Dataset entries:
((
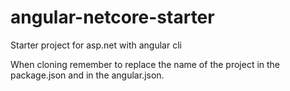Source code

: # angular-netcore-starter
Starter project for asp.net with angular cli

When cloning remember to replace the name of the project in the package.json and in the angular.json. 
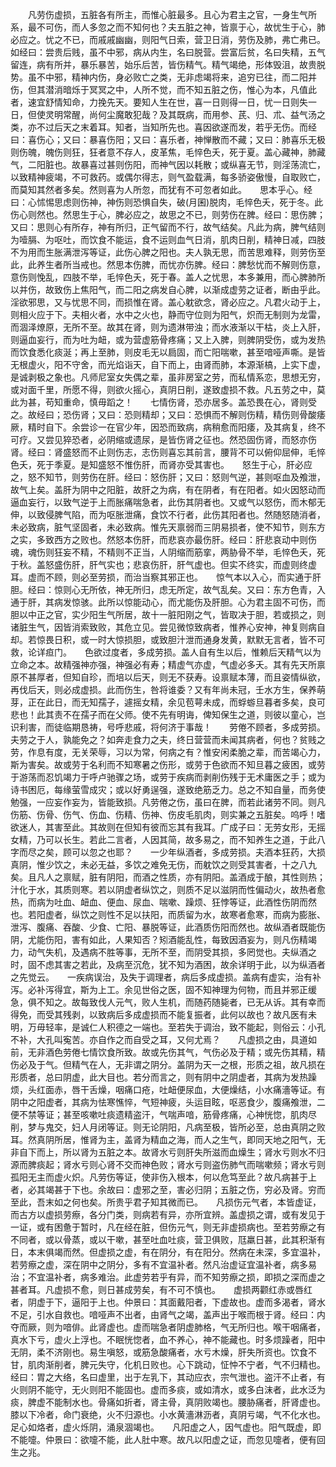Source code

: <!-- { "loadSidebar": true } -->
　　凡劳伤虚损，五脏各有所主，而惟心脏最多。且心为君主之官，一身生气所系，最不可伤，而人多忽之而不知何也？夫五脏之神，皆禀于心，故忧生于心，肺必应之。忧之不已，而戚戚幽幽，则阳气日索，营卫日消，劳伤及肺，弗亡弗已。如经曰：尝贵后贱，虽不中邪，病从内生，名曰脱营。尝富后贫，名曰失精，五气留连，病有所并，暴乐暴苦，始乐后苦，皆伤精气。精气竭绝，形体毁沮，故贵脱势。虽不中邪，精神内伤，身必败亡之类，无非虑竭将来，追穷已往，而二阳并伤，但其潜消暗烁于冥冥之中，人所不觉，而不知五脏之伤，惟心为本，凡值此者，速宜舒情知命，力挽先天。要知人生在世，喜一日则得一日，忧一日则失一日，但使灵明常醒，尚何尘魔敢犯哉？及其既病，而用参、芪、归、朮、益气汤之类，亦不过后天之末着耳。知者，当知所先也。喜因欲遂而发，若乎无伤。而经曰：喜伤心；又曰：暴喜伤阳；又曰：喜乐者，神惮散而不藏；又曰：肺喜乐无极则伤魄，魄伤则狂，狂者意不存人，皮革焦，毛悴色夭，死于夏。盖心藏神，肺藏气，二阳脏也。故暴喜过甚则伤阳，而神气因以耗散；或纵喜无节，则淫荡流亡，以致精神疲竭，不可救药。或偶尔得志，则气盈载满，每多骄姿傲慢，自取败亡，而莫知其然者多矣。然则喜为人所忽，而犹有不可忽者如此。　　思本乎心。经曰：心怵惕思虑则伤神，神伤则恐惧自失，破(月囷)脱肉，毛悴色夭，死于冬。此伤心则然也。然思生于心，脾必应之，故思之不已，则劳伤在脾。经曰：思伤脾；又曰：思则心有所存，神有所归，正气留而不行，故气结矣。凡此为病，脾气结则为噎膈、为呕吐，而饮食不能运，食不运则血气日消，肌肉日削，精神日减，四肢不为用而生胀满泄泻等证，此伤心脾之阳也。夫人孰无思，而苦思难释，则劳伤至此，此养生者所当戒也。然思本伤脾，而忧亦伤脾。经曰：脾愁忧而不解则伤意，意伤则悗乱，四肢不举，毛悴色夭，死于春。盖人之忧思，本多兼用，而心脾肺所以并伤，故致伤上焦阳气，而二阳之病发自心脾，以渐成虚劳之证者，断由乎此。　　淫欲邪思，又与忧思不同，而损惟在肾。盖心躭欲念，肾必应之。凡君火动于上，则相火应于下。夫相火者，水中之火也，静而守位则为阳气，炽而无制则为龙雷，而涸泽燎原，无所不至。故其在肾，则为遗淋带浊；而水液渐以干枯，炎上入肝，则逼血妄行，而为吐为衄，或为营虚筋骨疼痛；又上入脾，则脾阴受伤，或为发热而饮食悉化痰涎；再上至肺，则皮毛无以扃固，而亡阳喘嗽，甚至喑哑声嘶。是皆无根虚火，阳不守舍，而光焰诣天，自下而上，由肾而肺，本源渐槁，上实下虚，是诚剥极之象也。凡师尼室女失偶之辈，虽非房室之劳，而私情系恋，思想无穷，或对面千里，所愿不得，则欲火摇心，真阴日削，遂致虚损不救。凡五劳之中，莫此为甚，苟知重命，慎毋蹈之！　　七情伤肾，恐亦居多。盖恐畏在心，肾则受之。故经曰；恐伤肾；又曰：恐则精却；又曰：恐惧而不解则伤精，精伤则骨酸痿厥，精时自下。余尝诊一在官少年，因恐而致病，病稍愈而阳痿，及其病复，终不可疗。又尝见猝恐者，必阴缩或遗尿，是皆伤肾之征也。然恐固伤肾，而怒亦伤肾。经曰：肾盛怒而不止则伤志，志伤则喜忘其前言，腰背不可以俯仰屈伸，毛悴色夭，死于季夏。是知盛怒不惟伤肝，而肾亦受其害也。　　怒生于心，肝必应之，怒不知节，则劳伤在肝。经曰：怒伤肝；又曰：怒则气逆，甚则呕血及飧泄，故气上矣。盖肝为阴中之阳脏，故肝之为病，有在阴者，有在阳者。如火因怒动而逼血妄行，以致气逆于上而胀痛喘急者，此伤其阴者也。又或气以怒伤，而木郁无伸，以致侵脾气陷，而为呕胀泄痛，食饮不行者，此伤其阳者也。然随怒随消者，未必致病，脏气坚固者，未必致病。惟先天禀弱而三阴易损者，使不知节，则东方之实，多致西方之败也。然怒本伤肝，而悲哀亦最伤肝。经曰：肝悲哀动中则伤魂，魂伤则狂妄不精，不精则不正当，人阴缩而筋挛，两胁骨不举，毛悴色夭，死于秋。盖怒盛伤肝，肝气实也；悲哀伤肝，肝气虚也。但实不终实，而虚则终虚耳。虚而不顾，则必至劳损，而治当察其邪正也。　　惊气本以入心，而实通于肝胆。经曰：惊则心无所依，神无所归，虑无所定，故气乱矣。又曰：东方色青，入通于肝，其病发惊骇。此所以惊能动心，而尤能伤及肝胆。心为君主固不可伤，而胆以中正之官，实少阳生气所居，故十一脏阳刚之气，皆取决于胆，若或损之，则诸脏生气，因皆消索致败，其危立见。尝见微惊致病者，惟养心安神，神复则病自却。若惊畏日积，或一时大惊损胆，或致胆汁泄而通身发黄，默默无言者，皆不可救，论详疸门。　　色欲过度者，多成劳损。盖人自有生以后，惟赖后天精气以为立命之本。故精强神亦强，神强必有寿；精虚气亦虚，气虚必多夭。其有先天所禀原不甚厚者，但知自珍，而培以后天，则无不获寿。设禀赋本薄，而且姿情纵欲，再伐后天，则必成虚损。此而伤生，咎将谁委？又有年尚未冠，壬水方生，保养萌芽，正在此日，而无知孺子，遽摇女精，余见苞萼未成，而蜉蝣旦暮者多矣，良可悲也！此其责不在孺子而在父师。使不先有明诲，俾知保生之道，则彼以童心，岂识利害，而徒临期恳祷，号呼悲戚，将何济于事哉！　　劳倦不顾者，多成劳损。夫劳之于人，孰能免之？如奔走食力之夫，终日营营而未闻其病者，何也？贫贱之劳，作息有度，无关荣辱，习以为常，何病之有？惟安闲柔脆之辈，而苦竭心力，斯为害矣。故或劳于名利而不知寒暑之伤形，或劳于色欲而不知旦暮之疲困，或劳于游荡而忍饥竭力于呼卢驰骤之场，或劳于疾病而剥削伤残于无术庸医之手；或为诗书困厄，每缘萤雪成灾；或以好勇逞强，遂致绝筋乏力。总之不知自量，而务使勉强，一应妄作妄为，皆能致损。凡劳倦之伤，虽曰在脾，而若此诸劳不同。则凡伤筋、伤骨、伤气、伤血、伤精、伤神、伤皮毛肌肉，则实兼之五脏矣。呜呼！嗜欲迷人，其害至此。其故则在但知有彼而忘其有我耳。广成子曰：无劳女形，无摇女精，乃可以长生。若此二言者，人因其简，故多易之，而不知养生之道，于此八字而尽之矣，顾可以忽之也耶？　　一少年纵酒者，多成劳损。夫酒本狂药，大损真阴，惟少饮之，未必无益，多饮之难免无伤，而躭饮之则受其害者，十之八九矣。且凡人之禀赋，脏有阴阳，而酒之性质，亦有阴阳。盖酒成于酿，其性则热；汁化于水，其质则寒。若以阴虚者纵饮之，则质不足以滋阴而性偏动火，故热者愈热，而病为吐血、衄血、便血、尿血、喘嗽、躁烦、狂悖等证，此酒性伤阴而然也。若阳虚者，纵饮之则性不足以扶阳，而质留为水，故寒者愈寒，而病为膨胀、泄泻、腹痛、吞酸、少食、亡阳、暴脱等证，此酒质伤阳而然也。故纵酒者既能伤阴，尤能伤阳，害有如此，人果知否？矧酒能乱性，每致因酒妄为，则凡伤精竭力，动气失机，及遇病不胜等事，无所不至，而阴受其损，多罔觉也。夫纵酒之时，固不虑其害之若此，及病至沉危，犹不知为酒困，故余详明于此，以为纵酒者之先觉云。　　一疾病误治，及失于调理者，病后多成虚损。盖病有虚实，治有补泻。必补泻得宜，斯为上工。余见世俗之医，固不知神理为何物，而且并邪正缓急，俱不知之。故每致伐人元气，败人生机，而随药随毙者，已无从诉。其有幸而得免，而受其残剥，以致病后多成虚损而不能复振者，此何以故也？故凡医有未明，万毋轻率，是诚仁人积德之一端也。至若失于调治，致不能起，则俗云：小孔不补，大孔叫寃苦。亦自作之而自受之耳，又何尤焉？　　凡虚损之由，具道如前，无非酒色劳倦七情饮食所致。故或先伤其气，气伤必及于精；或先伤其精，精伤必及于气。但精气在人，无非谓之阴分。盖阴为天一之根，形质之祖，故凡损在形质者，总曰阴虚，此大目也。若分而言之，则有阴中之阴虚者，其病为发热躁烦，头红面赤，唇干舌燥，咽痛口疮，吐衄便尿血，大便燥结，小水痛濇等证。有阴中之阳虚者，其病为怯寒憔悴，气短神疲，头运目眩，呕恶食少，腹痛飧泄，二便不禁等证；甚至咳嗽吐痰遗精盗汗，气喘声喑，筋骨疼痛，心神恍惚，肌肉尽削，梦与鬼交，妇人月闭等证。则无论阴阳，凡病至极，皆所必至，总由真阴之败耳。然真阴所居，惟肾为主，盖肾为精血之海，而人之生气，即同天地之阳气，无非自下而上，所以肾为五脏之本。故肾水亏则肝失所滋而血燥生；肾水亏则水不归源而脾痰起；肾水亏则心肾不交而神色败；肾水亏则盗伤肺气而喘嗽频；肾水亏则孤阳无主而虚火炽。凡劳伤等证，使非伤入根本，何以危笃至此？故凡病甚于上者，必其竭甚于下也。余故曰：虚邪之至，害必归阴；五脏之伤，穷必及肾。穷而至此，吾末如之何也矣。所贵乎君子知其微而已。　　凡损伤元气者，本皆虚证，而古方以虚损劳瘵，各分门类，则病若有异，亦所宜辨。盖虚损之谓，或有发见于一证，或有困惫于暂时，凡在经在脏，但伤元气，则无非虚损病也。至若劳瘵之有不同者，或以骨蒸，或以干嗽，甚至吐血吐痰，营卫俱败，尫羸日甚，此其积渐有日，本末俱竭而然。但虚损之虚，有在阴分，有在阳分。然病在未深，多宜温补，若劳瘵之虚，深在阴中之阴分，多有不宜温补者。然凡治虚证宜温补者，病多易治；不宜温补者，病多难治。此虚劳若乎有异，而不知劳瘵之损，即损之深而虚之甚者耳。凡虚损不愈，则日甚成劳矣，有不可不慎也。　　虚损两颧红赤或唇红者，阴虚于下，逼阳于上也。仲景曰：其面戴阳者，下虚故也。虚而多渴者，肾水不足，引水自救也。喑哑声不出者，由肾气之竭，盖声出于喉而根于肾。经曰：内夺而厥，则为喑俳。此肾虚也。虚而喘急者阴虚肺格，气无所归也。喉干咽痛者，真水下亏，虚火上浮也。不眠恍惚者，血不养心，神不能藏也。时多烦躁者，阳中无阴，柔不济刚也。易生嗔怒，或筋急酸痛者，水亏木燥，肝失所资也。饮食不甘，肌肉渐削者，脾元失守，化机日败也。心下跳动，怔忡不宁者，气不归精也。经曰：胃之大络，名曰虚里，出于左乳下，其动应衣，宗气泄也。盗汗不止者，有火则阴不能守，无火则阳不能固也。虚而多痰，或如清水，或多白沫者，此水泛为痰，脾虚不能制水也。骨痛如折者，肾主骨，真阴败竭也。腰胁痛者，肝肾虚也。膝以下冷者，命门衰绝，火不归源也。小水黄濇淋沥者，真阴亏竭，气不化水也。足心如烙者，虚火烁阴，涌泉涸竭也。　　凡阳虚之人，因气虚也。阳气既虚，即不能嚏。仲景曰：欲嚏不能，此人肚中寒。故凡以阳虚之证，而忽见嚏者，便有回生之兆。
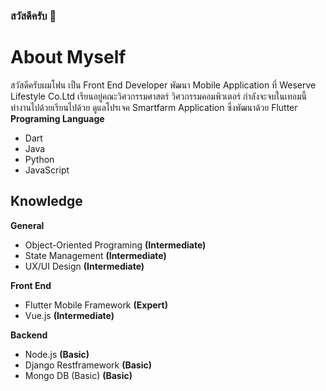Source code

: ### สวัสดีครับ 👋

# About Myself
สวัสดีครับผมโฟน เป็น Front End Developer พัฒนา Mobile Application ที่ Weserve Lifestyle Co.Ltd เรียนอยู่คณะวิศวกรรมศาสตร์ วิศวกรรมคอมพิวเตอร์ กำลังจะจบในเทอมนี้ ทำงานไปด้วยเรียนไปด้วย ดูแลโปรเจค Smartfarm Application ซึ่งพัฒนาด้วย Flutter
**Programing Language**

 - Dart
 - Java
 - Python
 - JavaScript

## Knowledge
**General**
 - Object-Oriented Programing **(Intermediate)**
  - State Management **(Intermediate)**
  - UX/UI Design **(Intermediate)**

**Front End**
- Flutter Mobile Framework **(Expert)**
- Vue.js **(Intermediate)**

**Backend**
- Node.js **(Basic)**
- Django Restframework **(Basic)**
- Mongo DB (Basic) **(Basic)**
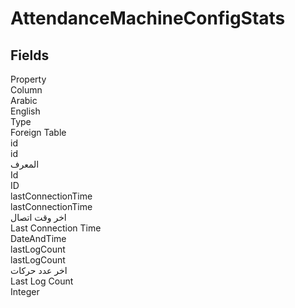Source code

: # AttendanceMachineConfigStats

<ContentFilter/>

<div class='searchable'>

## Fields

<div class="nama-table">
<div class="row header-row">
<div class="cell">Property</div>
<div class="cell">Column</div>
<div class="cell">Arabic</div>
<div class="cell">English</div>
<div class="cell">Type</div>
<div class="cell">Foreign Table</div>
</div><div class="row searchable" id="id">
<div class="cell" data-label="Property">id</div>
<div class="cell" data-label="Column">id</div>
<div class="cell" data-label="Arabic">المعرف</div>
<div class="cell" data-label="English">Id</div>
<div class="cell" data-label="Type">ID</div>

</div>

<div class="row searchable" id="lastConnectionTime">
<div class="cell" data-label="Property">lastConnectionTime</div>
<div class="cell" data-label="Column">lastConnectionTime</div>
<div class="cell" data-label="Arabic">اخر وقت اتصال</div>
<div class="cell" data-label="English">Last Connection Time</div>
<div class="cell" data-label="Type">DateAndTime</div>

</div>

<div class="row searchable" id="lastLogCount">
<div class="cell" data-label="Property">lastLogCount</div>
<div class="cell" data-label="Column">lastLogCount</div>
<div class="cell" data-label="Arabic">اخر عدد حركات</div>
<div class="cell" data-label="English">Last Log Count</div>
<div class="cell" data-label="Type">Integer</div>

</div>


</div>
</div>

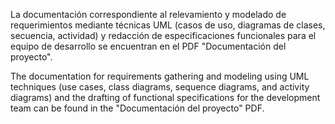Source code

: La documentación correspondiente al relevamiento y modelado de requerimientos mediante técnicas UML (casos de uso, diagramas de clases, secuencia, actividad) y redacción de especificaciones funcionales para el equipo de desarrollo 
se encuentran en el PDF "Documentación del proyecto".

The documentation for requirements gathering and modeling using UML techniques (use cases, class diagrams, sequence diagrams, and activity diagrams) and the drafting of functional specifications for the development team can be found in the "Documentación del proyecto" PDF.
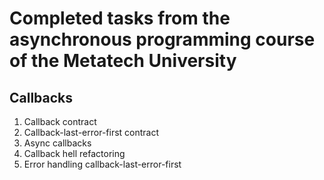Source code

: # Completed tasks from the asynchronous programming course of the Metatech University

## Callbacks 

1. Callback contract 
2. Callback-last-error-first contract 
3. Async callbacks
4. Callback hell refactoring 
5. Error handling callback-last-error-first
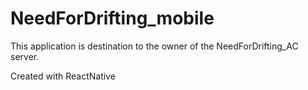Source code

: # NeedForDrifting_mobile

This application is destination to the owner of the NeedForDrifting_AC server.

Created with ReactNative

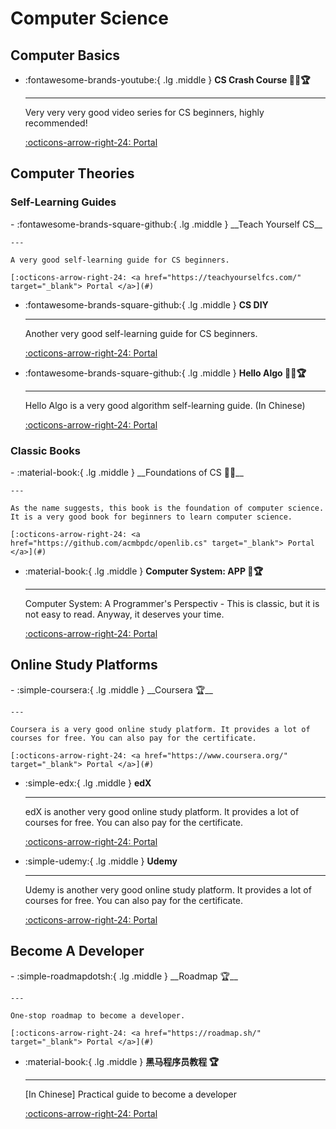 <!-- ---
comments: true
--- -->

# Computer Science

## Computer Basics

<div class="grid cards" markdown>

-   :fontawesome-brands-youtube:{ .lg .middle } __CS Crash Course 🎯✅🏆__

    ---

    Very very very good video series for CS beginners, highly recommended!

    [:octicons-arrow-right-24: <a href="https://www.youtube.com/watch?v=O5nskjZ_GoI&list=PLWKjhJtqVAbmfoj2Th9fvxhHIeqFO7wOy" target="_blank"> Portal </a>](#)

</div>

## Computer Theories

### Self-Learning Guides

<div class="grid cards" markdown>
-   :fontawesome-brands-square-github:{ .lg .middle } __Teach Yourself CS__

    ---

    A very good self-learning guide for CS beginners.

    [:octicons-arrow-right-24: <a href="https://teachyourselfcs.com/" target="_blank"> Portal </a>](#)

-   :fontawesome-brands-square-github:{ .lg .middle } __CS DIY__

    ---

    Another very good self-learning guide for CS beginners.

    [:octicons-arrow-right-24: <a href="https://csdiy.wiki/" target="_blank"> Portal </a>](#)

-   :fontawesome-brands-square-github:{ .lg .middle } __Hello Algo 🎯✅🏆__

    ---

    Hello Algo is a very good algorithm self-learning guide. (In Chinese)

    [:octicons-arrow-right-24: <a href="https://www.hello-algo.com/" target="_blank"> Portal </a>](#)
</div>

### Classic Books

<div class="grid cards" markdown>
-   :material-book:{ .lg .middle } __Foundations of CS 🎯✅__

    ---

    As the name suggests, this book is the foundation of computer science. It is a very good book for beginners to learn computer science.

    [:octicons-arrow-right-24: <a href="https://github.com/acmbpdc/openlib.cs" target="_blank"> Portal </a>](#)

-  :material-book:{ .lg .middle } __Computer System: APP 🎯🏆__

    ---

    Computer System: A Programmer's Perspectiv - This is classic, but it is not easy to read. Anyway, it deserves your time.

    [:octicons-arrow-right-24: <a href="https://github.com/iWangMu/Book-CSAPP/blob/master/_Attachments/Computer_Systems_A_Programmers_Perspective(3rd).pdf" target="_blank"> Portal </a>](#)

</div>

## Online Study Platforms

<div class="grid cards" markdown>
-  :simple-coursera:{ .lg .middle } __Coursera 🏆__

    ---

    Coursera is a very good online study platform. It provides a lot of courses for free. You can also pay for the certificate.

    [:octicons-arrow-right-24: <a href="https://www.coursera.org/" target="_blank"> Portal </a>](#)

- :simple-edx:{ .lg .middle } __edX__

    ---

    edX is another very good online study platform. It provides a lot of courses for free. You can also pay for the certificate.

    [:octicons-arrow-right-24: <a href="https://www.edx.org/" target="_blank"> Portal </a>](#)

- :simple-udemy:{ .lg .middle } __Udemy__

    ---

    Udemy is another very good online study platform. It provides a lot of courses for free. You can also pay for the certificate.

    [:octicons-arrow-right-24: <a href="https://www.udemy.com/" target="_blank"> Portal </a>](#)

</div>

## Become A Developer

<div class="grid cards" markdown>
-   :simple-roadmapdotsh:{ .lg .middle } __Roadmap 🏆__

    ---

    One-stop roadmap to become a developer.

    [:octicons-arrow-right-24: <a href="https://roadmap.sh/" target="_blank"> Portal </a>](#)

-  :material-book:{ .lg .middle } __黑马程序员教程 🏆__

    ---

    [In Chinese] Practical guide to become a developer

    [:octicons-arrow-right-24: <a href="https://book.itheima.net/" target="_blank"> Portal </a>](#)

</div>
))
Action item: Look through the data above. Copy every line with the string "Flutter" in it.

Task response:
สวัสดีครับผมโฟน เป็น Front End Developer พัฒนา Mobile Application ที่ Weserve Lifestyle Co.Ltd เรียนอยู่คณะวิศวกรรมศาสตร์ วิศวกรรมคอมพิวเตอร์ กำลังจะจบในเทอมนี้ ทำงานไปด้วยเรียนไปด้วย ดูแลโปรเจค Smartfarm Application ซึ่งพัฒนาด้วย Flutter
- Flutter Mobile Framework **(Expert)**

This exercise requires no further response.